In an unsurprising move, U.S. district court Judge Ketanji Jackson refused a Department of Justice request for a stay of her ruling that former Trump White House counsel Don McGahn is required to comply with subpoenas from House impeachment investigators. Her order also lifts the temporary stay she had placed on McGahn’s need to comply while she reviewed the Justice Department request.
In practice, the refusal may mean little: The Justice Department has already appealed the decision to the U.S. Court of Appeals for the District of Columbia Circuit, and either that court or the Supreme Court will likely jump in to save the Trump administration’s bacon while those higher courts themselves contemplate whether the administration’s new claims of “absolute immunity” against constitutionally premised congressional oversight are something that they should now codify or whether it is still, as nearly every legal scholar asked to weigh in on the matter has opined, nonsensical drivel. That means McGahn’s testimony may still be delayed for some time, even though the eventual outcome is, presuming we are still a democracy, still a given. “Absolute immunity” is not a thing; administration officials cannot refuse to provide evidence of criminal wrongdoing to Congress in order to thwart oversight of their actions.

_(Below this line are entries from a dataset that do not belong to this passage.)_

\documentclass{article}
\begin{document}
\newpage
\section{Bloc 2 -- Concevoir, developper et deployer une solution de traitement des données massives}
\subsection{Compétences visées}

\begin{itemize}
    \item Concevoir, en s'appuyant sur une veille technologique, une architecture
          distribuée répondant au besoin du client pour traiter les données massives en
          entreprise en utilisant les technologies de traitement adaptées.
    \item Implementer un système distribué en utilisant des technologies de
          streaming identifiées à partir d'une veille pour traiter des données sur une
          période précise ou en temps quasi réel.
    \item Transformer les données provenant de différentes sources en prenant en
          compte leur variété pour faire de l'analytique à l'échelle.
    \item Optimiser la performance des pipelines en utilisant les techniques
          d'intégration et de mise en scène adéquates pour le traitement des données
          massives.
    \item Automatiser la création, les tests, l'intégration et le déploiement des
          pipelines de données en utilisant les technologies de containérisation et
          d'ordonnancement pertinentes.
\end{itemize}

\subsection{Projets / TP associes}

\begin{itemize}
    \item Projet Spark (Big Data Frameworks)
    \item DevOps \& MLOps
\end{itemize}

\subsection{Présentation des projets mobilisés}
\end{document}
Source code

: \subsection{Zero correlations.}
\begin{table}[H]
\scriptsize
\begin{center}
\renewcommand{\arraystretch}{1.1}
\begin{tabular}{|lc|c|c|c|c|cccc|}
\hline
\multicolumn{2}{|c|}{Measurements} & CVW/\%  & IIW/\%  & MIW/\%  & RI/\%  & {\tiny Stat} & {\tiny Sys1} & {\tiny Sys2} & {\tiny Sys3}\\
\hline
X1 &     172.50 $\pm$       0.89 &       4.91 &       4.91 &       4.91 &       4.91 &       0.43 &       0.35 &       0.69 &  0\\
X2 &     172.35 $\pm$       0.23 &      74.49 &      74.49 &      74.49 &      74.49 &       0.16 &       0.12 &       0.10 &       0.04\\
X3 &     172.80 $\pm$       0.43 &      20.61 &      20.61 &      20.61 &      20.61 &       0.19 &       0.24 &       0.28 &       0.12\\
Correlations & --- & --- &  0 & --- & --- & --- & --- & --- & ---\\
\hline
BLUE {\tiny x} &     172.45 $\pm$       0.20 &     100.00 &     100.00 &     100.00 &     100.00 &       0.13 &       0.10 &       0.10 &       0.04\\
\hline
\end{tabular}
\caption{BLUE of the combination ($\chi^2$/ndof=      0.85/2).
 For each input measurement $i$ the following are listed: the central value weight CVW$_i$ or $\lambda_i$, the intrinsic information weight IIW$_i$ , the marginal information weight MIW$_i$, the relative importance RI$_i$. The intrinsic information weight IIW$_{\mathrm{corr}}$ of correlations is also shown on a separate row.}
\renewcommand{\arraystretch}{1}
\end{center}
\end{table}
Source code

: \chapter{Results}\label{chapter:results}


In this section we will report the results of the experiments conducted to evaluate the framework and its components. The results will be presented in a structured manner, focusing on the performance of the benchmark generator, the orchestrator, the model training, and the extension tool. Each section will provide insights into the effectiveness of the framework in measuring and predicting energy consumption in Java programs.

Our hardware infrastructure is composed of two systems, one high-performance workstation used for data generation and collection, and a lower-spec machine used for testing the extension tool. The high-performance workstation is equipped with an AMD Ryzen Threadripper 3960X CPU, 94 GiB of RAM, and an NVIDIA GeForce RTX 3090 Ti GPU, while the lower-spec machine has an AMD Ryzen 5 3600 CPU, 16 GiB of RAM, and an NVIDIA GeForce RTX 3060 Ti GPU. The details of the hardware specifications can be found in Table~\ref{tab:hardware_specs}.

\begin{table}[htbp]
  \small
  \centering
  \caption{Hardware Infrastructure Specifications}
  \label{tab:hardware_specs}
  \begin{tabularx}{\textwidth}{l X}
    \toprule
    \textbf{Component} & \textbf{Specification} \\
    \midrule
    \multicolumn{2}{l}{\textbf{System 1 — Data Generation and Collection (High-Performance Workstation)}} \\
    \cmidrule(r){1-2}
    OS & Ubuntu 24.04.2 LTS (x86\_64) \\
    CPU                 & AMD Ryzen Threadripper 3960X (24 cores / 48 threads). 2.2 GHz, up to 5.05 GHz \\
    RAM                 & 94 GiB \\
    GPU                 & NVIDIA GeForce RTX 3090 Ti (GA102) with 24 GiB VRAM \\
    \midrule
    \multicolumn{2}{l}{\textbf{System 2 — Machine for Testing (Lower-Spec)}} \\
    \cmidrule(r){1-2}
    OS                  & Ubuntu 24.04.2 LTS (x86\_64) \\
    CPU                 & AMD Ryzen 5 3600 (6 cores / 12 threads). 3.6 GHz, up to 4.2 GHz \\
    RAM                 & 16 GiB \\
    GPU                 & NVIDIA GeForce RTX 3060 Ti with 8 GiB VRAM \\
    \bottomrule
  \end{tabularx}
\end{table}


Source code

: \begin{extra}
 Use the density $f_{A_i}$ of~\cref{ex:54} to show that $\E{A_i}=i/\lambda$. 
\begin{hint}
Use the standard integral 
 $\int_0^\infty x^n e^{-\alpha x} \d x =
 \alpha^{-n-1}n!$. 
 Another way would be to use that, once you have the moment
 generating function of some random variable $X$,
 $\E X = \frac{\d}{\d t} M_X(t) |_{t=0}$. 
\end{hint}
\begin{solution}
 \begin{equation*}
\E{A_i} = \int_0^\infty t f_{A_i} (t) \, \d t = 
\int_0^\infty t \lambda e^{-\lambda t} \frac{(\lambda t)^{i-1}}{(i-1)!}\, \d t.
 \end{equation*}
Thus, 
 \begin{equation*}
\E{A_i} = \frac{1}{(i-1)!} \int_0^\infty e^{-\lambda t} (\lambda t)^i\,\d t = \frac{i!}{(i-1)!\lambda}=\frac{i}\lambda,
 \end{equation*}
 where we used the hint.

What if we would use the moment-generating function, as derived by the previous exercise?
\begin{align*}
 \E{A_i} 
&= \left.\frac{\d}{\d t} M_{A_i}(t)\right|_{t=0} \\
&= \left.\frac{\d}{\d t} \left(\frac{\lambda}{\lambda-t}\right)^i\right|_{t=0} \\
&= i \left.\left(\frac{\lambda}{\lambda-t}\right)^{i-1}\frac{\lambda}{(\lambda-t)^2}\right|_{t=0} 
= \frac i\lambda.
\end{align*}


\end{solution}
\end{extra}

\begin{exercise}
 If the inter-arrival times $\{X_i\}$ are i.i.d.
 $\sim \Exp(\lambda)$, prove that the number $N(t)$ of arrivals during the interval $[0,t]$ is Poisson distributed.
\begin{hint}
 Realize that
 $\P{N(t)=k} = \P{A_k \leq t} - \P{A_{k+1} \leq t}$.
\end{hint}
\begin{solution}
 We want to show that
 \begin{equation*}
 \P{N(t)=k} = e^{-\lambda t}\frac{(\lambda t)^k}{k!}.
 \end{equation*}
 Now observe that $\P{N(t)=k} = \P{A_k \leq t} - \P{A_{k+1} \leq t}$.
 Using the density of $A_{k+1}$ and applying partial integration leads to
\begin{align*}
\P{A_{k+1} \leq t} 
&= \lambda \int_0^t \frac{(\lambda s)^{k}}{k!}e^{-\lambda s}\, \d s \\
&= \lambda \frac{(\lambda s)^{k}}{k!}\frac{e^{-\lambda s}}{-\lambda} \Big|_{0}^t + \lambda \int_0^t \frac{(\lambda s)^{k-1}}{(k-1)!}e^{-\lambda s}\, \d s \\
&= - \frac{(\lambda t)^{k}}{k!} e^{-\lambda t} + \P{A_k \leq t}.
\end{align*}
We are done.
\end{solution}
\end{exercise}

The most significant portion of Jackson’s decision, then, is the dim view it takes of Justice Department arguments. Jackson bases her refusal to issue a stay on the “exceedingly low” chances of the higher courts recognizing Justice Department claims, and fairly blasts the department for its “disingenuous” arguments in seeking one.
It also rejects the very premise that McGahn is “harmed” by having to give such testimony, stating that “compliance with a valid subpoena that a committee of Congress issues pursuant to Article I investigative powers is itself a legal duty, and therefore not an injury at all.”